Dataset entries:
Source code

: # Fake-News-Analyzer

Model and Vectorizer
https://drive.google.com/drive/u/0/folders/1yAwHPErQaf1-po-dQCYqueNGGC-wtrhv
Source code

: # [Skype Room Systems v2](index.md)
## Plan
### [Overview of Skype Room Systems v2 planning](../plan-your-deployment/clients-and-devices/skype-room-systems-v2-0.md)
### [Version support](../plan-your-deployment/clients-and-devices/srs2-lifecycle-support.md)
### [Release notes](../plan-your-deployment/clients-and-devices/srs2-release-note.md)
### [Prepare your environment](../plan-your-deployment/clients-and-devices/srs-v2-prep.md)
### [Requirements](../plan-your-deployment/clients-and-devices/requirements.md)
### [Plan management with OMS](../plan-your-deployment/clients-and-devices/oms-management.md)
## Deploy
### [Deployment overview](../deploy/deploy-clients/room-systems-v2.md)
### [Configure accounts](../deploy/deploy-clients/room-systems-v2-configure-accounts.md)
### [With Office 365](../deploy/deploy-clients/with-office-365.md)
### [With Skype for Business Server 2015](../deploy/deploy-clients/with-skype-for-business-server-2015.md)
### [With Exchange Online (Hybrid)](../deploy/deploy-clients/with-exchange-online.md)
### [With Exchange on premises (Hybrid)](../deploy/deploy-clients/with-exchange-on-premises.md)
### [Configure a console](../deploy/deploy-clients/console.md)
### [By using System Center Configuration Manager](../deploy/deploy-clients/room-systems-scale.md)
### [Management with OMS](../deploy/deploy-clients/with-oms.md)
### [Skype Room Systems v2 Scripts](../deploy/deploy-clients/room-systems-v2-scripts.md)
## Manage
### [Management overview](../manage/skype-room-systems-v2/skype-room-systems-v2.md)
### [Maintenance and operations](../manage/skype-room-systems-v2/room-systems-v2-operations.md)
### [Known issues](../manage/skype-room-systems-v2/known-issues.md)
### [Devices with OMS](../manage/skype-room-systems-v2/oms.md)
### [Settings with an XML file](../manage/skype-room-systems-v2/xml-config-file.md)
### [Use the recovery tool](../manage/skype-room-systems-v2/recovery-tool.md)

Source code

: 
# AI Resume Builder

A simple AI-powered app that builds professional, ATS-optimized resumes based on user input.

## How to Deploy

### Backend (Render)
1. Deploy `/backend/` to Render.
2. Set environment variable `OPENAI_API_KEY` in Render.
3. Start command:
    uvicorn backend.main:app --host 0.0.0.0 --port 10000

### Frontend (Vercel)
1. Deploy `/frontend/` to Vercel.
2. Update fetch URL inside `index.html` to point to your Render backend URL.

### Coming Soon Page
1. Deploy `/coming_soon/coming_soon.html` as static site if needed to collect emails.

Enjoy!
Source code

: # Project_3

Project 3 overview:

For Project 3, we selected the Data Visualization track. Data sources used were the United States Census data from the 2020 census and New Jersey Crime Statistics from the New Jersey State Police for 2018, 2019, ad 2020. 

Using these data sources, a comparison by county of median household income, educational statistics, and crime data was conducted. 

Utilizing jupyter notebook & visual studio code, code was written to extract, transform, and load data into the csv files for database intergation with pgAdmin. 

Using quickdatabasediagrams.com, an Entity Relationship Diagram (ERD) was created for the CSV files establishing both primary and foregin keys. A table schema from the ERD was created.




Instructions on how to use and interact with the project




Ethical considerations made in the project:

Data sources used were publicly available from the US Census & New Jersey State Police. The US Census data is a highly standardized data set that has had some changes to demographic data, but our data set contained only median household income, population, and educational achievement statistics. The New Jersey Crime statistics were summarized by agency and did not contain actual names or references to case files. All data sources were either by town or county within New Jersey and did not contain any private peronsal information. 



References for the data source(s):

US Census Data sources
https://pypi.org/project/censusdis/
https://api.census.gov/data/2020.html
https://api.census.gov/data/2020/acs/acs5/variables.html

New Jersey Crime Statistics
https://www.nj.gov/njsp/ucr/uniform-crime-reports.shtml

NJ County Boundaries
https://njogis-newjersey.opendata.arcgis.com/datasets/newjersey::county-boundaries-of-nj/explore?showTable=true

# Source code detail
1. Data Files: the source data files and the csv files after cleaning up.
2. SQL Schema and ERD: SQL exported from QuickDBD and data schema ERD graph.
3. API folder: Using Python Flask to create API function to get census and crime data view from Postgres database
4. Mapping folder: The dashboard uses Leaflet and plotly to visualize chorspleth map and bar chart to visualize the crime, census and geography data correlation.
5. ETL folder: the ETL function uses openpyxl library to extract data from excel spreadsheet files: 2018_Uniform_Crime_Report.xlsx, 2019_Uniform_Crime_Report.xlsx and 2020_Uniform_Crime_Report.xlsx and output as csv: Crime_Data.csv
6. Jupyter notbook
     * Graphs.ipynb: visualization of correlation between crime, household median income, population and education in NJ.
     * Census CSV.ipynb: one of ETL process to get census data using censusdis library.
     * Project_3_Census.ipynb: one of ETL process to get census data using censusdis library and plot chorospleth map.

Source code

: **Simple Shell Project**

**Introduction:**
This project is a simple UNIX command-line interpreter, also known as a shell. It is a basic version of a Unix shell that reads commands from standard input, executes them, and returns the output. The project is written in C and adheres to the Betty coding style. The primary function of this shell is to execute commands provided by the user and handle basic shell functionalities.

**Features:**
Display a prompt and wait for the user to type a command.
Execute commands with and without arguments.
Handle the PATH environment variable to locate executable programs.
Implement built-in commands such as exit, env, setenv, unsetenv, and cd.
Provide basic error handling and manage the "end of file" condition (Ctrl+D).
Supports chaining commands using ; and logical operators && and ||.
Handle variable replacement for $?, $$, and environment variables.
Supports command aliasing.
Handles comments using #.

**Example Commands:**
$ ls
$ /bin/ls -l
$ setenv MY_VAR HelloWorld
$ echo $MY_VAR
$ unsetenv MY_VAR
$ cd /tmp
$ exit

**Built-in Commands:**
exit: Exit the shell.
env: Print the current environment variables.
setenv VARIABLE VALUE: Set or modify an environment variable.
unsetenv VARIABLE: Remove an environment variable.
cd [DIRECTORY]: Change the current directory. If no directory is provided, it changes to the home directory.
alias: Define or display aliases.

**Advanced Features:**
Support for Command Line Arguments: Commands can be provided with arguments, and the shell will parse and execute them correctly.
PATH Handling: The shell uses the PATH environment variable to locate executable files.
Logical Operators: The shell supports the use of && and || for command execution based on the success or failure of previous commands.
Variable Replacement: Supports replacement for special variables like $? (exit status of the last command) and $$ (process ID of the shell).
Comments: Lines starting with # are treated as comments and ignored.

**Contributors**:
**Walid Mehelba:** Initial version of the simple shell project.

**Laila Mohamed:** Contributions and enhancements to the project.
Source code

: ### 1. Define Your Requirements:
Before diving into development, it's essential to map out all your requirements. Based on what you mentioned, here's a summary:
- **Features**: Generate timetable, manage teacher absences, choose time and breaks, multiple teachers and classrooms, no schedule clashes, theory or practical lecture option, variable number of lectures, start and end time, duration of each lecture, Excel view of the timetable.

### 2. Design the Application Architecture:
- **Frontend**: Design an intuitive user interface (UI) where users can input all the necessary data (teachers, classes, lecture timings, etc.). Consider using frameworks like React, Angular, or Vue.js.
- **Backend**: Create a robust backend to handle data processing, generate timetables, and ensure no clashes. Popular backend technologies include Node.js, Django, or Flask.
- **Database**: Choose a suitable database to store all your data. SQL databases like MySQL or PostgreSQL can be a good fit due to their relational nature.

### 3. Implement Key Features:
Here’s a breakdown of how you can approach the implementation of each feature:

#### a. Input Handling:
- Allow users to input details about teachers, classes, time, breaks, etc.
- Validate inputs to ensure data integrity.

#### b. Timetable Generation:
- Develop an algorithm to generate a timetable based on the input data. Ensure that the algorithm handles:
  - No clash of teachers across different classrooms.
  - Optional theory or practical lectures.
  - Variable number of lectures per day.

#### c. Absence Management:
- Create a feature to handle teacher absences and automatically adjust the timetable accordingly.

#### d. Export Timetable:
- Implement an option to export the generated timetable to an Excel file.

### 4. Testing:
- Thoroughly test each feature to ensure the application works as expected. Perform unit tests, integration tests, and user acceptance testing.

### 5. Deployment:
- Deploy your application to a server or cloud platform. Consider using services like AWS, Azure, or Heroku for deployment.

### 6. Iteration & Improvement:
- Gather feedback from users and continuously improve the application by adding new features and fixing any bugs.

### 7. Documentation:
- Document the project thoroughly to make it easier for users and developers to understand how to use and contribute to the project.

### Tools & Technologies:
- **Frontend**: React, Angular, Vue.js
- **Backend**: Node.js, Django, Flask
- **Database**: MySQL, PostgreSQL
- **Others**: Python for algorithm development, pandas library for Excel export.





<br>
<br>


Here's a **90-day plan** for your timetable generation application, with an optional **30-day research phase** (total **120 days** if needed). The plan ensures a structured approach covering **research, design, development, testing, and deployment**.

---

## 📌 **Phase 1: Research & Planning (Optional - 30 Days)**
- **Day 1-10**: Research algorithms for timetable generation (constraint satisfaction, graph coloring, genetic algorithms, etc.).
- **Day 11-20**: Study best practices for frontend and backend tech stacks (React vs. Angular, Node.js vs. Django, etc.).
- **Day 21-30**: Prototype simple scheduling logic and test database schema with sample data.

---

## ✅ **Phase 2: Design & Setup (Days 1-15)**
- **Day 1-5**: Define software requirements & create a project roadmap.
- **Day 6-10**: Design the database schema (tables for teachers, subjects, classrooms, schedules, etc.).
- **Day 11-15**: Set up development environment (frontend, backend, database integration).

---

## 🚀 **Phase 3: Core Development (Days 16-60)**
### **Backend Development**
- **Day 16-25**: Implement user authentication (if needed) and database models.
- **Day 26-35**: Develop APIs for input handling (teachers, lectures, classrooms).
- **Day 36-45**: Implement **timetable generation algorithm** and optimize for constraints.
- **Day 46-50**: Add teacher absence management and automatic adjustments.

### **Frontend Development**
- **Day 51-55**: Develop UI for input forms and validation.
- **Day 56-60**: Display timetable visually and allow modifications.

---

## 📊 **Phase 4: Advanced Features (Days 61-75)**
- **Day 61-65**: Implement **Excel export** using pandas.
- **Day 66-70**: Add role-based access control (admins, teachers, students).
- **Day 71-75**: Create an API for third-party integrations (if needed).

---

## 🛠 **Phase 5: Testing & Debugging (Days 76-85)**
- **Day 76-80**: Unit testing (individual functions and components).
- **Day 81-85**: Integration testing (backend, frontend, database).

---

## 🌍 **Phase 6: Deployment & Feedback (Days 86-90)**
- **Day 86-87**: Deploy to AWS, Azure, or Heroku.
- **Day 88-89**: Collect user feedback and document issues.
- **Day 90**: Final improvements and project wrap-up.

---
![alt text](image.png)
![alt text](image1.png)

Exercise directions
Reproduce the entries above exactly, but only the lines between the line holding "Comments: Lines starting" and the line holding "Before diving into", inclusive.

Answer for this exercise
Comments: Lines starting with # are treated as comments and ignored.

**Contributors**:
**Walid Mehelba:** Initial version of the simple shell project.

**Laila Mohamed:** Contributions and enhancements to the project.
Source code

: ### 1. Define Your Requirements:
Before diving into development, it's essential to map out all your requirements. Based on what you mentioned, here's a summary:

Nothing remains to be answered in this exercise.